A regra desse jogo é desarmar alguém que já se supunha desarmado. Claro que existe sempre a possibilidade, o risco de tudo perder. Mas é exatamente este fator que nivela a ação no patamar dos rituais de sacrifício.
As únicas coisas temíveis são a polícia e a morte. Possibilidades que se vislumbram na linha do provável, do acaso, do real.
O transgressor acessa o objeto pela violação. O preço do objeto não é calculado conforme as leis do mercado ou da troca. Este é determinado pelas condições em jogo na sua aquisição.
O que o transgressor busca através de sua ação não é apenas o cometimento de uma infração. A sua conduta simboliza uma falta, trata-se de uma ação simbólica. Porque é a falta do objeto que conta.
Afinal, o que pode acontecer no momento da ação?
“Matar ou morrer. As chances são iguais.”
“Tenho medo de ser pego pela polícia. Ela não quer nem saber, se pega a gente de madrugada mata mesmo.”
Lances de um jogo que se passa na indefinível fronteira do real e do virtual: tudo ou nada pode acontecer. No interior desse extremado realismo reside a ficção de se postar diante do limite último, para dribá-lo no mais absoluto dos desafios. A palavra-chave é quieto, ou seja, não se mova.
Palavra de comando sobre outro feito escravo que em princípio não se deseja morto, mas testemunha muda do desafio que simboliza a metrificação do falo. Por isto diz-se de ação, que ela adquire o estatuto de simbólica. Simboliza alguma coisa ausente-presente naquele instante que a dramatização encobre.
Tal como acontece com o fetichista, a situação se torna cenário-tela do momento preciso em que se pode supor que a mãe possua o falo. O efeito véu que a ação encerra, congela, por segundos, o instante real. Na ação rápida – mágica – a mãe é ficcionada total.
Para além da ação existe a suposição de deter o objeto absoluto que encobre momentaneamente a falta, a angústia que acompanha o horror da castração. O objeto desejado em relação ao outro não é tanto o que ele porta enquanto bens, mas muito mais o seu olhar surpreso-apavorado ante o horror da castração.
Olhar do outro que espelha o olhar de horror do próprio transgressor ante a castração. O gozo desse momento oportuno lança o outro num lugar impotente, desarmado.
A submissão vexatória do outro é apenas uma situação contingente: o que é desejado é o olhar desse outro que testemunha o gozo perfeito. Não é com isso que sonha o transgressor, o crime perfeito, aquele que não deixa vestígios, e, assim ideal, é capaz de arremessar seu autor no auge da glória?

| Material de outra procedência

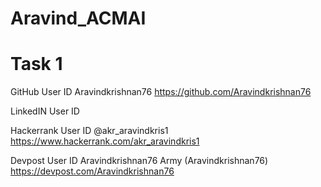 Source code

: # Aravind_ACMAI

# Task 1

GitHub
User ID Aravindkrishnan76
https://github.com/Aravindkrishnan76

LinkedIN
User ID


Hackerrank
User ID @akr_aravindkris1
https://www.hackerrank.com/akr_aravindkris1

Devpost 
User ID Aravindkrishnan76 Army (Aravindkrishnan76)
https://devpost.com/Aravindkrishnan76
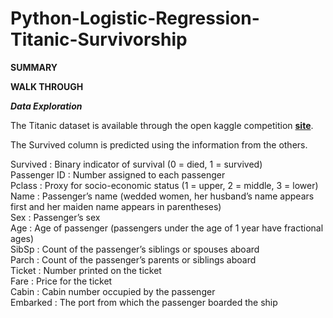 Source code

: # Python-Logistic-Regression-Titanic-Survivorship

**SUMMARY**





**WALK THROUGH**

**_Data Exploration_**

The Titanic dataset is available through the open kaggle competition **[site](https://www.kaggle.com/c/titanic/overview)**. 

The Survived column is predicted using the information from the others. 

Survived : Binary indicator of survival (0 = died, 1 = survived) <br/>
Passenger ID : Number assigned to each passenger <br/>
Pclass : Proxy for socio-economic status (1 = upper, 2 = middle, 3 = lower) <br/>
Name : Passenger’s name (wedded women, her husband’s name appears first and her maiden name appears in parentheses) <br/>
Sex : Passenger’s sex <br/>
Age : Age of passenger (passengers under the age of 1 year have fractional ages) <br/>
SibSp : Count of the passenger’s siblings or spouses aboard <br/>
Parch : Count of the passenger’s parents or siblings aboard <br/>
Ticket : Number printed on the ticket <br/>
Fare : Price for the ticket<br/>
Cabin : Cabin number occupied by the passenger <br/>
Embarked : The port from which the passenger boarded the ship <br/>
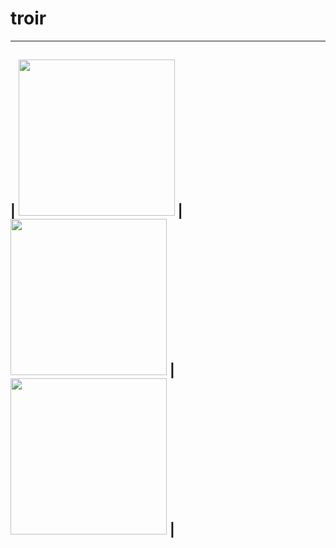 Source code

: # troir

--------------------------------------
| <img src="https://user-images.githubusercontent.com/1485786/48072303-e4aaec00-e1e4-11e8-8219-2226c573d855.jpg" width="250" /> | <img src="https://user-images.githubusercontent.com/1485786/48072305-e4aaec00-e1e4-11e8-8bfe-4c3dcb32c7b0.jpg" width="250" /> | <img src="https://user-images.githubusercontent.com/1485786/48072307-e5438280-e1e4-11e8-9b58-f2cfb0219c4d.jpg" width="250" /> |
----------------------------------------


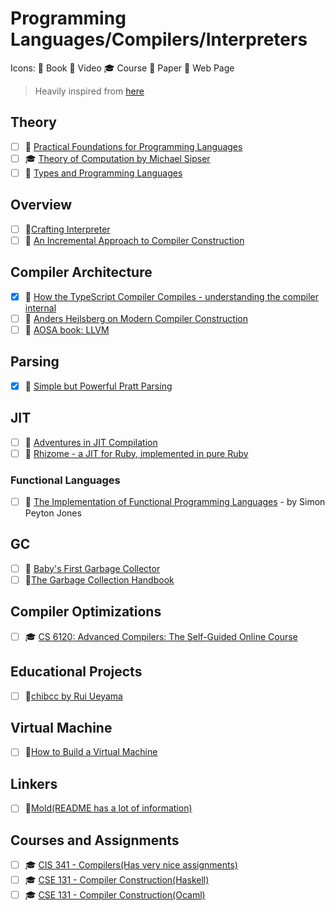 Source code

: # Programming Languages/Compilers/Interpreters

Icons: 📘 Book 🎥 Video 🎓 Course 📄 Paper 🔗 Web Page

> Heavily inspired from
> [here](https://github.com/LesleyLai/learning/blob/main/pl.md)

## Theory

-   [ ] 📘
        [Practical Foundations for Programming Languages](http://www.cs.cmu.edu/~rwh/pfpl/)
-   [ ] 🎓
        [Theory of Computation by Michael Sipser](https://ocw.mit.edu/courses/mathematics/18-404j-theory-of-computation-fall-2020/)
-   [ ] 📘
        [Types and Programming Languages](https://mitpress.mit.edu/books/types-and-programming-languages)

## Overview

-   [ ] 📘[Crafting Interpreter](http://www.craftinginterpreters.com/)
-   [ ] 📘
        [An Incremental Approach to Compiler Construction](http://scheme2006.cs.uchicago.edu/11-ghuloum.pdf)

## Compiler Architecture

-   [x] 🎥
        [How the TypeScript Compiler Compiles - understanding the compiler internal](https://www.cs.cornell.edu/courses/cs6120/2020fa/self-guided/)
-   [ ] 🎥
        [Anders Hejlsberg on Modern Compiler Construction](https://channel9.msdn.com/Blogs/Seth-Juarez/Anders-Hejlsberg-on-Modern-Compiler-Construction)
-   [ ] 📘 [AOSA book: LLVM](https://aosabook.org/en/llvm.html)

## Parsing

-   [x] 🔗
        [Simple but Powerful Pratt Parsing](https://matklad.github.io/2020/04/13/simple-but-powerful-pratt-parsing.html)

## JIT

-   [ ] 🔗
        [Adventures in JIT Compilation](https://eli.thegreenplace.net/2017/adventures-in-jit-compilation-part-1-an-interpreter/)
-   [ ] 🔗
        [Rhizome - a JIT for Ruby, implemented in pure Ruby](https://github.com/chrisseaton/rhizome)

### Functional Languages

-   [ ] 📘
        [The Implementation of Functional Programming Languages](https://www.microsoft.com/en-us/research/wp-content/uploads/1987/01/slpj-book-1987-small.pdf) -
        by Simon Peyton Jones

## GC

-   [ ] 🔗
        [Baby's First Garbage Collector](http://journal.stuffwithstuff.com/2013/12/08/babys-first-garbage-collector/)
-   [ ] 📘[The Garbage Collection Handbook](https://gchandbook.org/)

## Compiler Optimizations

-   [ ] 🎓
        [CS 6120: Advanced Compilers: The Self-Guided Online Course](https://www.cs.cornell.edu/courses/cs6120/2020fa/self-guided/)

## Educational Projects

-   [ ] 🔗[chibcc by Rui Ueyama ](https://github.com/rui314/chibicc)

## Virtual Machine

-   [ ] 🎥[How to Build a Virtual Machine](https://youtu.be/OjaAToVkoTw)

## Linkers

-   [ ] 🔗[Mold(README has a lot of information)](https://github.com/rui314/mold)

## Courses and Assignments

-   [ ] 🎓
        [CIS 341 - Compilers(Has very nice assignments) ](https://www.seas.upenn.edu/~cis341/current/)
-   [ ] 🎓
        [CSE 131 - Compiler Construction(Haskell) ](https://podcast.ucsd.edu/watch/wi18/cse131_a00/5/screen)
-   [ ] 🎓
        [CSE 131 - Compiler Construction(Ocaml) ](https://ucsd-cse131-f19.github.io/)
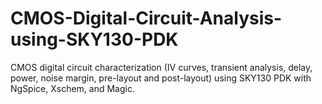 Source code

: # CMOS-Digital-Circuit-Analysis-using-SKY130-PDK
CMOS digital circuit characterization (IV curves, transient analysis, delay, power, noise margin, pre-layout and post-layout) using SKY130 PDK with NgSpice, Xschem, and Magic.
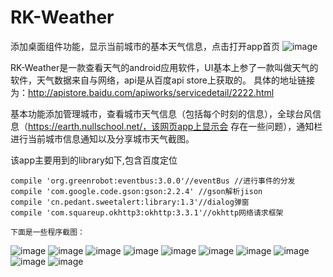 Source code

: # RK-Weather
   添加桌面组件功能，显示当前城市的基本天气信息，点击打开app首页
![image](https://github.com/hzl123456/RK-Weather/blob/master/screen/Screenshot_2016-08-16-16-47-39.png)

   RK-Weather是一款查看天气的android应用软件，UI基本上参了一款叫做天气的软件，天气数据来自与网络，api是从百度api store上获取的。
具体的地址链接为：http://apistore.baidu.com/apiworks/servicedetail/2222.html

   基本功能添加管理城市，查看城市天气信息（包括每个时刻的信息），全球台风信息（https://earth.nullschool.net/，该网页app上显示会
存在一些问题），通知栏进行当前城市信息通知以及分享城市天气截图。

   该app主要用到的library如下,包含百度定位
   
    compile 'org.greenrobot:eventbus:3.0.0'//eventBus //进行事件的分发
    compile 'com.google.code.gson:gson:2.2.4' //gson解析jison
    compile 'cn.pedant.sweetalert:library:1.3'//dialog弹窗
    compile 'com.squareup.okhttp3:okhttp:3.3.1'//okhttp网络请求框架
    
    下面是一些程序截图：
    
![image](https://github.com/hzl123456/RK-Weather/blob/master/screen/Screenshot_2016-06-22-17-49-30.png)
![image](https://github.com/hzl123456/RK-Weather/blob/master/screen/Screenshot_2016-06-22-17-44-59.png)
![image](https://github.com/hzl123456/RK-Weather/blob/master/screen/Screenshot_2016-06-22-17-44-44.png)
![image](https://github.com/hzl123456/RK-Weather/blob/master/screen/Screenshot_2016-06-22-17-44-33.png)
![image](https://github.com/hzl123456/RK-Weather/blob/master/screen/Screenshot_2016-06-22-17-44-09.png)
![image](https://github.com/hzl123456/RK-Weather/blob/master/screen/Screenshot_2016-06-22-17-43-58.png)
![image](https://github.com/hzl123456/RK-Weather/blob/master/screen/Screenshot_2016-06-22-17-43-48.png)
![image](https://github.com/hzl123456/RK-Weather/blob/master/screen/Screenshot_2016-06-22-17-43-42.png)
![image](https://github.com/hzl123456/RK-Weather/blob/master/screen/Screenshot_2016-06-22-17-43-35.png)
![image](https://github.com/hzl123456/RK-Weather/blob/master/screen/Screenshot_2016-06-22-17-43-10.png)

Extraído do artigo O jovem transgressor: suas implicações na ação, de Maruza Bastos, in: Cadernos de Metodologia. Rio de Janeiro. Pontifícia Universidade Católica do Rio de Janeiro. Centro de Teologia e Ciências Humanas. Departamento de Psicologia, v.4/5, 1997/98.

quarta-feira, 2 de julho de 2008

Je e moi

A língua francesa dispõe de duas expressões para designar o pronome da primeira pessoa do singuar: o Je e o moi. O emprego do Je serve para designar o sujeito como condição de possibilidade de uma ação, de um conhecimento ou de um discurso. Lacan chama o Je de sujeito verdadeiro ou sujeito do inconsciente, cuja essência revela o modo de ser da excentricidade; é o sujeito irrefletido: ex-sistant, ex-centrique. Em virtude de sua excentricidade, o Je convida ao desconhecimento.
Utiliza-se moi quando o sujeito se reporta a ele mesmo de maneira reflexiva. Lacan chama o moi de sujeito reflexivo, narcísico ou especular. Reportar-se a si, diz-se refletir. É o que faz Narciso no mito antigo. Ele contempla a água, e não conhecendo o efeito do espelho, tomba amorosamente sobre sua própria imagem. A palavra Nárkissos indica aproximação com; tendo como causa o efeito calmante da flor de narciso. Significa entorpecimento, embotamento.
Estas significações nos ajudam a entender os qualificativos lacanianos do moi, do eu narcísico, que contempla sua imagem especular ou que se identifica no meio dessa imagem. O outro que o moi apreende como ser independente, na verdade é imaginário: o outro dele mesmo. Lacan escreve com letra minúscula esse sujeito dentro do sujeito – a consciência em si.
A essência do moi é a reflexividade, ou seja, ele é para ele mesmo seu próprio objeto. Ele é para ele mesmo uma imagem, configurando, portanto, um objeto que preenche certa função do imaginário. O moi não é mais que um ponto de vista parcial, um erro do Je.
Para Lacan, o lugar verdadeiro do sujeito é onde menos o procuramos, no isso. No inconsciente, incognoscível e inacessível, isso fala.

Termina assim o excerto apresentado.